Lord Demon
- Dust-jacket illustration from the first edition
- Author: Roger Zelazny and Jane Lindskold
- Cover artist: Amy Halperin
- Language: English
- Genre: Fantasy
- Publisher: Avon
- Publication date: August 1999
- Publication place: United States
- Media type: Print (Hardback)
- Pages: 276 pp
- ISBN: 0-380-97333-2
- OCLC: 41017382
- Dewey Decimal: 813/.54 21
- LC Class: PS3576.E43 L66 1999

= Lord Demon =

Book written by Roger Zelazny and concluded by Jane Lindskold

Lord Demon is a fantasy novel by American writer Roger Zelazny, completed in 1999 by Jane Lindskold after his death.

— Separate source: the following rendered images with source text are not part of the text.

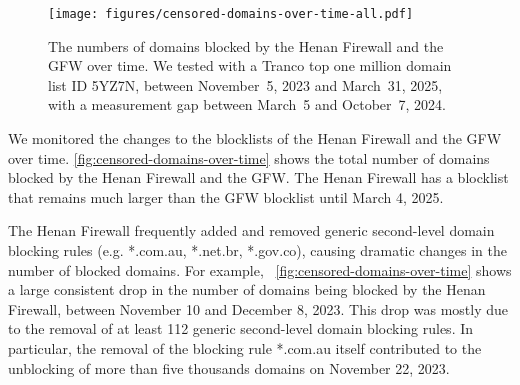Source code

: \documentclass[conference,compsoc]{IEEEtran}
\begin{document}



\begin{figure}[t]
  \centering
  \texttt{[image: figures/censored-domains-over-time-all.pdf]}
  \caption{
    The numbers of domains
    blocked by the Henan Firewall and the GFW over time.
    We tested with a Tranco top one million domain list ID 5YZ7N,
    between November~5, 2023 and March~31, 2025,
    with a measurement gap between March~5 and October~7, 2024.
  }
  \label{fig:censored-domains-over-time}
\end{figure}

We monitored the changes to the blocklists of the Henan Firewall and the GFW over time.
\autoref{fig:censored-domains-over-time} shows
the total number of domains blocked by the Henan Firewall and the GFW.
The Henan Firewall has a blocklist that remains much larger than the GFW blocklist until March 4, 2025.


The Henan Firewall frequently added and removed
generic second-level domain blocking rules (e.g. *.com.au, *.net.br, *.gov.co),
causing dramatic changes in the number of blocked domains.
For example,
~\autoref{fig:censored-domains-over-time} shows
a large consistent drop in the number of domains being blocked by the Henan Firewall,
between November 10 and December 8, 2023.
This drop was mostly due to the removal of at least 112 generic second-level domain blocking rules.
In particular,
the removal of the blocking rule *.com.au itself
contributed to the unblocking of more than five thousands domains on November 22, 2023.
\end{document}
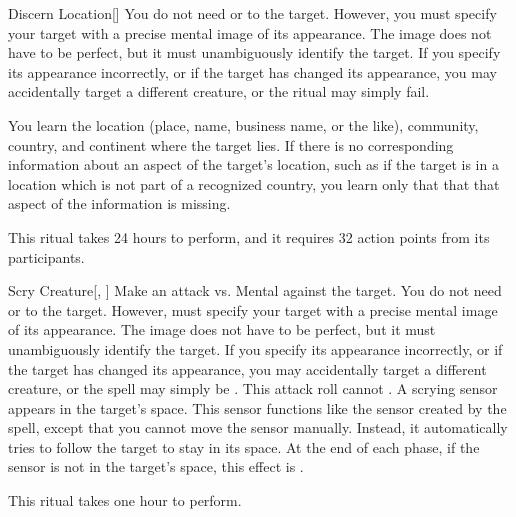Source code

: \lowercase{\hypertarget{spell:Discern Location}{}}\label{spell:Discern Location}
\begin{apability}[Rank 5]{\hypertarget{spell:Discern Location}{Discern Location}}[]
You do not need  or  to the target.
However, you must specify your target with a precise mental image of its appearance.
The image does not have to be perfect, but it must unambiguously identify the target.
If you specify its appearance incorrectly, or if the target has changed its appearance, you may accidentally target a different creature, or the ritual may simply fail.

You learn the location (place, name, business name, or the like), community, country, and continent where the target lies.
If there is no corresponding information about an aspect of the target's location, such as if the target is in a location which is not part of a recognized country,
you learn only that that that aspect of the information is missing.

This ritual takes 24 hours to perform, and it requires 32 action points from its participants.
\end{apability}
\vspace{0.25em}



\lowercase{\hypertarget{spell:Scry Creature}{}}\label{spell:Scry Creature}
\begin{apability}[Rank 5]{\hypertarget{spell:Scry Creature}{Scry Creature}}[, ]
Make an attack vs. Mental against the target.
You do not need  or  to the target.
However,  must specify your target with a precise mental image of its appearance.
The image does not have to be perfect, but it must unambiguously identify the target.
If you specify its appearance incorrectly, or if the target has changed its appearance, you may accidentally target a different creature, or the spell may simply be .
This attack roll cannot .
\hit A scrying sensor appears in the target's space.
This sensor functions like the sensor created by the  spell, except that you cannot move the sensor manually.
Instead, it automatically tries to follow the target to stay in its space.
At the end of each phase, if the sensor is not in the target's space, this effect is .

This ritual takes one hour to perform.
\end{apability}
\vspace{0.25em}



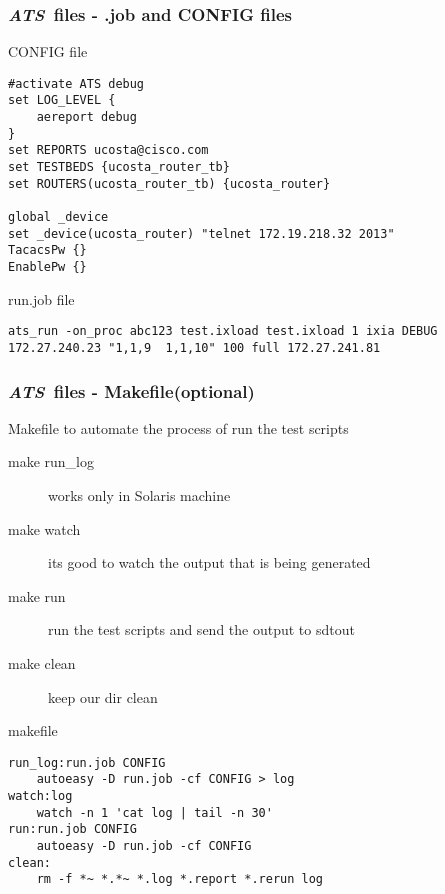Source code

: \documentclass{beamer}
\newcommand{\ats}{\emph{ATS}}
\begin{document}
\begin{frame}[fragile] \frametitle{\ats~files - .job and CONFIG files}
\begin{block}{CONFIG file}
\begin{lstlisting}[language=Terminal]
#activate ATS debug
set LOG_LEVEL { 
    aereport debug
}
set REPORTS ucosta@cisco.com
set TESTBEDS {ucosta_router_tb}
set ROUTERS(ucosta_router_tb) {ucosta_router}

global _device
set _device(ucosta_router) "telnet 172.19.218.32 2013"
TacacsPw {}
EnablePw {}

\end{lstlisting}
\end{block}
\begin{block}{run.job file}
\begin{lstlisting}[language=Terminal]
ats_run -on_proc abc123 test.ixload test.ixload 1 ixia DEBUG  172.27.240.23 "1,1,9  1,1,10" 100 full 172.27.241.81
\end{lstlisting}
\end{block}
\end{frame}

\begin{frame}[fragile] \frametitle{\ats~files - Makefile(optional)}
Makefile to automate the process of run the test scripts
\begin{description}
	\item[make run\_log] works only in Solaris machine
	\item[make watch] its good to watch the output that is being generated
	\item[make run] run the test scripts and send the output to sdtout
	\item[make clean] keep our dir clean
\end{description}
\begin{block}{makefile}
\begin{lstlisting}[language=Terminal]
run_log:run.job CONFIG
    autoeasy -D run.job -cf CONFIG > log
watch:log
    watch -n 1 'cat log | tail -n 30'
run:run.job CONFIG
    autoeasy -D run.job -cf CONFIG
clean:
    rm -f *~ *.*~ *.log *.report *.rerun log
\end{lstlisting}
\end{block}
\end{frame}
\end{document}
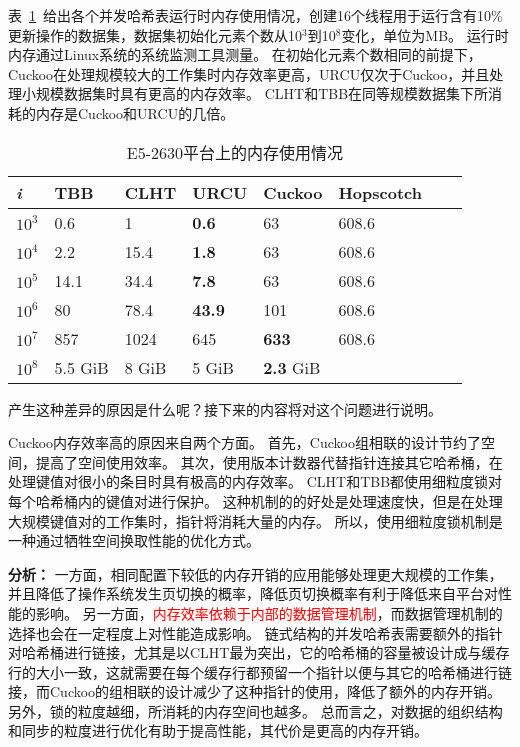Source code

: 表~\ref{tab:memusage}~给出各个并发哈希表运行时内存使用情况，创建16个线程用于运行含有10\%更新操作的数据集，数据集初始化元素个数从10$^3$到10$^8$变化，单位为MB。
运行时内存通过Linux系统的系统监测工具测量。
在初始化元素个数相同的前提下，Cuckoo在处理规模较大的工作集时内存效率更高，URCU仅次于Cuckoo，并且处理小规模数据集时具有更高的内存效率。
CLHT和TBB在同等规模数据集下所消耗的内存是Cuckoo和URCU的几倍。


\begin{table}[htbp]
  \centering
  \caption{E5-2630平台上的内存使用情况}
  \label{tab:memusage}
  \begin{tabular}{llllllll}
    \toprule
       \textit{i}   &   TBB   &    CLHT    &  URCU     &  Cuckoo &     Hopscotch \\
    \midrule
$10^3$     & 0.6  &   1   &  \textbf{0.6}   & 63 &   608.6    \\

$10^4$     & 2.2   &  15.4   &   \textbf{1.8}    & 63  &   608.6    \\

$10^5$     & 14.1 &    34.4   &   \textbf{7.8}   & 63  &  608.6     \\

$10^6$     & 80   &  78.4    &   \textbf{43.9}   & 101 &  608.6       \\

 $10^7$    &  857  &   1024   &   645    & \textbf{633} &  608.6     \\

 $10^8$    &  5.5 GiB  &   8 GiB   &   5 GiB    & \textbf{2.3} GiB &       \\
    \bottomrule
  \end{tabular}
\end{table}

产生这种差异的原因是什么呢？接下来的内容将对这个问题进行说明。

Cuckoo内存效率高的原因来自两个方面。
首先，Cuckoo组相联的设计节约了空间，提高了空间使用效率。
其次，使用版本计数器代替指针连接其它哈希桶，在处理键值对很小的条目时具有极高的内存效率。
CLHT和TBB都使用细粒度锁对每个哈希桶内的键值对进行保护。
这种机制的的好处是处理速度快，但是在处理大规模键值对的工作集时，指针将消耗大量的内存。
所以，使用细粒度锁机制是一种通过牺牲空间换取性能的优化方式。

\textbf{分析：} 一方面，相同配置下较低的内存开销的应用能够处理更大规模的工作集，并且降低了操作系统发生页切换的概率，降低页切换概率有利于降低来自平台对性能的影响。
另一方面，\textcolor{red}{内存效率依赖于内部的数据管理机制}，而数据管理机制的选择也会在一定程度上对性能造成影响。
链式结构的并发哈希表需要额外的指针对哈希桶进行链接，尤其是以CLHT最为突出，它的哈希桶的容量被设计成与缓存行的大小一致，这就需要在每个缓存行都预留一个指针以便与其它的哈希桶进行链接，而Cuckoo的组相联的设计减少了这种指针的使用，降低了额外的内存开销。
另外，锁的粒度越细，所消耗的内存空间也越多。
总而言之，对数据的组织结构和同步的粒度进行优化有助于提高性能，其代价是更高的内存开销。

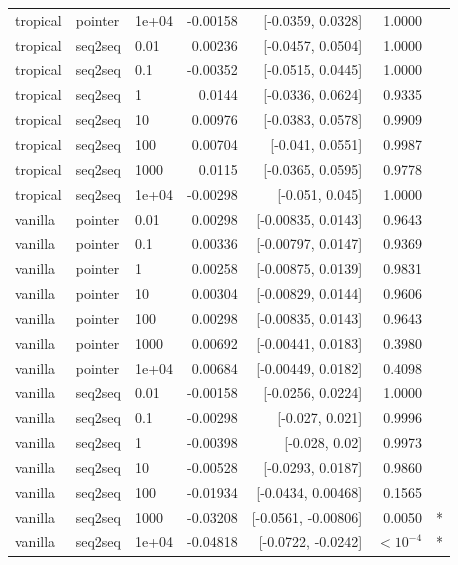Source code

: \documentclass[10pt]{article}
\begin{document}
{\begin{longtable}{lllrrrl}
tropical & pointer & 1e+04 & -0.00158 & [-0.0359, 0.0328] & 1.0000 & \\
tropical & seq2seq & 0.01 & 0.00236 & [-0.0457, 0.0504] & 1.0000 & \\
tropical & seq2seq & 0.1 & -0.00352 & [-0.0515, 0.0445] & 1.0000 & \\
tropical & seq2seq & 1 & 0.0144 & [-0.0336, 0.0624] & 0.9335 & \\
tropical & seq2seq & 10 & 0.00976 & [-0.0383, 0.0578] & 0.9909 & \\
tropical & seq2seq & 100 & 0.00704 & [-0.041, 0.0551] & 0.9987 & \\
tropical & seq2seq & 1000 & 0.0115 & [-0.0365, 0.0595] & 0.9778 & \\
tropical & seq2seq & 1e+04 & -0.00298 & [-0.051, 0.045] & 1.0000 & \\
vanilla & pointer & 0.01 & 0.00298 & [-0.00835, 0.0143] & 0.9643 & \\
vanilla & pointer & 0.1 & 0.00336 & [-0.00797, 0.0147] & 0.9369 & \\
vanilla & pointer & 1 & 0.00258 & [-0.00875, 0.0139] & 0.9831 & \\
vanilla & pointer & 10 & 0.00304 & [-0.00829, 0.0144] & 0.9606 & \\
vanilla & pointer & 100 & 0.00298 & [-0.00835, 0.0143] & 0.9643 & \\
vanilla & pointer & 1000 & 0.00692 & [-0.00441, 0.0183] & 0.3980 & \\
vanilla & pointer & 1e+04 & 0.00684 & [-0.00449, 0.0182] & 0.4098 & \\
vanilla & seq2seq & 0.01 & -0.00158 & [-0.0256, 0.0224] & 1.0000 & \\
vanilla & seq2seq & 0.1 & -0.00298 & [-0.027, 0.021] & 0.9996 & \\
vanilla & seq2seq & 1 & -0.00398 & [-0.028, 0.02] & 0.9973 & \\
vanilla & seq2seq & 10 & -0.00528 & [-0.0293, 0.0187] & 0.9860 & \\
vanilla & seq2seq & 100 & -0.01934 & [-0.0434, 0.00468] & 0.1565 & \\
vanilla & seq2seq & 1000 & -0.03208 & [-0.0561, -0.00806] & 0.0050 & *\\
vanilla & seq2seq & 1e+04 & -0.04818 & [-0.0722, -0.0242] & $<10^{-4}$ & *\\
\bottomrule
\end{longtable}
}
\end{document}
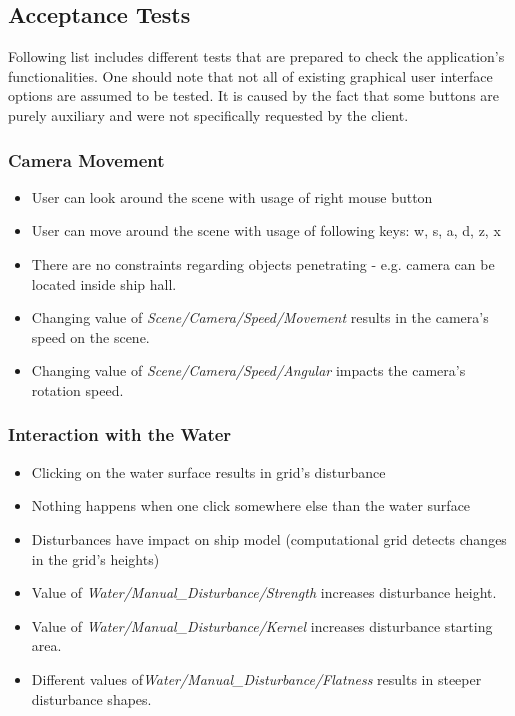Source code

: \documentclass{report}
\begin{document}
\subsection{Acceptance Tests}
Following list includes different tests that are prepared to check the application's functionalities. One should note that not all of  existing graphical user interface options are assumed to be tested. It is caused by the fact that some buttons are purely auxiliary and were not specifically requested by the client.
\subsubsection{Camera Movement}
\begin{itemize}
\item User can look around the scene with usage of right mouse button
\item User can move around the scene with usage of following keys: w, s, a, d, z, x
\item There are no constraints regarding objects penetrating - e.g.  camera can be located inside ship hall.
\item Changing value of \textit{Scene/Camera/Speed/Movement} results in the camera's speed on the scene.
\item Changing value of \textit{Scene/Camera/Speed/Angular} impacts the camera's rotation speed.
\end{itemize}
\subsubsection{Interaction with the Water}
\begin{itemize}
\item Clicking on the water surface results in grid's disturbance
\item Nothing happens when one click somewhere else than the water surface
\item Disturbances have impact on ship model (computational grid detects changes in the grid's heights)
\item Value of \textit{Water/Manual\_Disturbance/Strength} increases disturbance height.
\item Value of \textit{Water/Manual\_Disturbance/Kernel} increases disturbance starting area.
\item Different values of\textit{Water/Manual\_Disturbance/Flatness} results in steeper disturbance shapes.
\end{itemize}
\end{document}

The novel is a "scientific" fantasy built on some of Zelazny's favorite themes—the necessity of knowing oneself, taking risks, and accepting the vulnerability that comes with feeling passionately—and drawing on East Asian, Irish, and hero's quest myths. The novel features his signature protagonist: a smart-mouthed cigarette-smoking intellectual who can be poetic but is detached, and who is homicidal when angered, but more often immersed in art, poetry, and the occasional creation of alternate realities. In addition, the protagonist is kind to the weak and deeply romantic in his approach to women.

==Reception==
Charles de Lint praised Lord Demon, saying that Lindskold had done "an exemplary job ... of capturing and retaining that wonderful gift Zelazny had of headlong invention, mythic characters made human, and deft, deliciously-convoluted plotting." He characterized the novel as "a worthy farewell to one of the best writers this field has produced."